Problem to solve —
From first line to last, the records below are to be duplicated exactly.

Recorded information —
==================================================

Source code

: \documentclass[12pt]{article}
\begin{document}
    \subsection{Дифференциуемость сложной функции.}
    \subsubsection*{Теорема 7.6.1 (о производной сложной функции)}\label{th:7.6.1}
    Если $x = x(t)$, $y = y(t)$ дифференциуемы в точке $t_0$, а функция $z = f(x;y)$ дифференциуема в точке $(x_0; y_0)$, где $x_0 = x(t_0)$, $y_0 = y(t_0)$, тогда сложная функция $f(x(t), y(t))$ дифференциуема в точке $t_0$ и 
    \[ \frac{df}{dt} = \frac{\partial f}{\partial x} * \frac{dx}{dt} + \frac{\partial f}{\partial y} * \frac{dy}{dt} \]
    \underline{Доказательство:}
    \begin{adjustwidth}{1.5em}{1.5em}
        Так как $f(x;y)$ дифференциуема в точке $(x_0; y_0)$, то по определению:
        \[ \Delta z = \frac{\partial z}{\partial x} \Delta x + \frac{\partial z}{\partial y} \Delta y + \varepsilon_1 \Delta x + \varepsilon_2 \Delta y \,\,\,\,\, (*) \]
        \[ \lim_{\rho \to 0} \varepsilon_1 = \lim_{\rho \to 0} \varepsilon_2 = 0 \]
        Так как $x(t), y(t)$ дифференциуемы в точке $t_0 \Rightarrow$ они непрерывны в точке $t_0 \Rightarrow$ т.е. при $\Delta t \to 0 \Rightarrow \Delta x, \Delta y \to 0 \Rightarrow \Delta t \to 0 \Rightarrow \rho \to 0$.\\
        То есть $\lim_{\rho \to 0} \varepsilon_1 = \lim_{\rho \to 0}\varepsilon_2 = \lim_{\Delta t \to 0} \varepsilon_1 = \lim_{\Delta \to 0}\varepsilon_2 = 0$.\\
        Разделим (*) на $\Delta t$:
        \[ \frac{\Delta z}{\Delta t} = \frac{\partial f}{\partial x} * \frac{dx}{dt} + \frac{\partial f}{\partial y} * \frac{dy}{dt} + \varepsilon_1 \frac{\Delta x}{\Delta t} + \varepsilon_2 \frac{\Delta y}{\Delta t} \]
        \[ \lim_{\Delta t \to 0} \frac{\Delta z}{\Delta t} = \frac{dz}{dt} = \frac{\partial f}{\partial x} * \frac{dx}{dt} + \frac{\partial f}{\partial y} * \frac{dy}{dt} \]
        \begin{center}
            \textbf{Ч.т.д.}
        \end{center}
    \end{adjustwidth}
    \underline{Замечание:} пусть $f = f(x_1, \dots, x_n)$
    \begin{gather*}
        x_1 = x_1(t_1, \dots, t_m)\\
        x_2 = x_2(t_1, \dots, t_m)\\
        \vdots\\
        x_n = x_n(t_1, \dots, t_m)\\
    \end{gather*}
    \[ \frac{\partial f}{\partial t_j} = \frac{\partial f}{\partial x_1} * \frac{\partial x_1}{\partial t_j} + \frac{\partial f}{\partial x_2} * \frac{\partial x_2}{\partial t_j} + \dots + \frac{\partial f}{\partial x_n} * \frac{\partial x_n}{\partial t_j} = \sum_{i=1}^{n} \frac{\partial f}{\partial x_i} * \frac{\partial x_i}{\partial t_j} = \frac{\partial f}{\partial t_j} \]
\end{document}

==================================================

Solution below —
Source code

: \documentclass[12pt]{article}
\begin{document}
    \subsection{Дифференциуемость сложной функции.}
    \subsubsection*{Теорема 7.6.1 (о производной сложной функции)}\label{th:7.6.1}
    Если $x = x(t)$, $y = y(t)$ дифференциуемы в точке $t_0$, а функция $z = f(x;y)$ дифференциуема в точке $(x_0; y_0)$, где $x_0 = x(t_0)$, $y_0 = y(t_0)$, тогда сложная функция $f(x(t), y(t))$ дифференциуема в точке $t_0$ и 
    \[ \frac{df}{dt} = \frac{\partial f}{\partial x} * \frac{dx}{dt} + \frac{\partial f}{\partial y} * \frac{dy}{dt} \]
    \underline{Доказательство:}
    \begin{adjustwidth}{1.5em}{1.5em}
        Так как $f(x;y)$ дифференциуема в точке $(x_0; y_0)$, то по определению:
        \[ \Delta z = \frac{\partial z}{\partial x} \Delta x + \frac{\partial z}{\partial y} \Delta y + \varepsilon_1 \Delta x + \varepsilon_2 \Delta y \,\,\,\,\, (*) \]
        \[ \lim_{\rho \to 0} \varepsilon_1 = \lim_{\rho \to 0} \varepsilon_2 = 0 \]
        Так как $x(t), y(t)$ дифференциуемы в точке $t_0 \Rightarrow$ они непрерывны в точке $t_0 \Rightarrow$ т.е. при $\Delta t \to 0 \Rightarrow \Delta x, \Delta y \to 0 \Rightarrow \Delta t \to 0 \Rightarrow \rho \to 0$.\\
        То есть $\lim_{\rho \to 0} \varepsilon_1 = \lim_{\rho \to 0}\varepsilon_2 = \lim_{\Delta t \to 0} \varepsilon_1 = \lim_{\Delta \to 0}\varepsilon_2 = 0$.\\
        Разделим (*) на $\Delta t$:
        \[ \frac{\Delta z}{\Delta t} = \frac{\partial f}{\partial x} * \frac{dx}{dt} + \frac{\partial f}{\partial y} * \frac{dy}{dt} + \varepsilon_1 \frac{\Delta x}{\Delta t} + \varepsilon_2 \frac{\Delta y}{\Delta t} \]
        \[ \lim_{\Delta t \to 0} \frac{\Delta z}{\Delta t} = \frac{dz}{dt} = \frac{\partial f}{\partial x} * \frac{dx}{dt} + \frac{\partial f}{\partial y} * \frac{dy}{dt} \]
        \begin{center}
            \textbf{Ч.т.д.}
        \end{center}
    \end{adjustwidth}
    \underline{Замечание:} пусть $f = f(x_1, \dots, x_n)$
    \begin{gather*}
        x_1 = x_1(t_1, \dots, t_m)\\
        x_2 = x_2(t_1, \dots, t_m)\\
        \vdots\\
        x_n = x_n(t_1, \dots, t_m)\\
    \end{gather*}
    \[ \frac{\partial f}{\partial t_j} = \frac{\partial f}{\partial x_1} * \frac{\partial x_1}{\partial t_j} + \frac{\partial f}{\partial x_2} * \frac{\partial x_2}{\partial t_j} + \dots + \frac{\partial f}{\partial x_n} * \frac{\partial x_n}{\partial t_j} = \sum_{i=1}^{n} \frac{\partial f}{\partial x_i} * \frac{\partial x_i}{\partial t_j} = \frac{\partial f}{\partial t_j} \]
\end{document}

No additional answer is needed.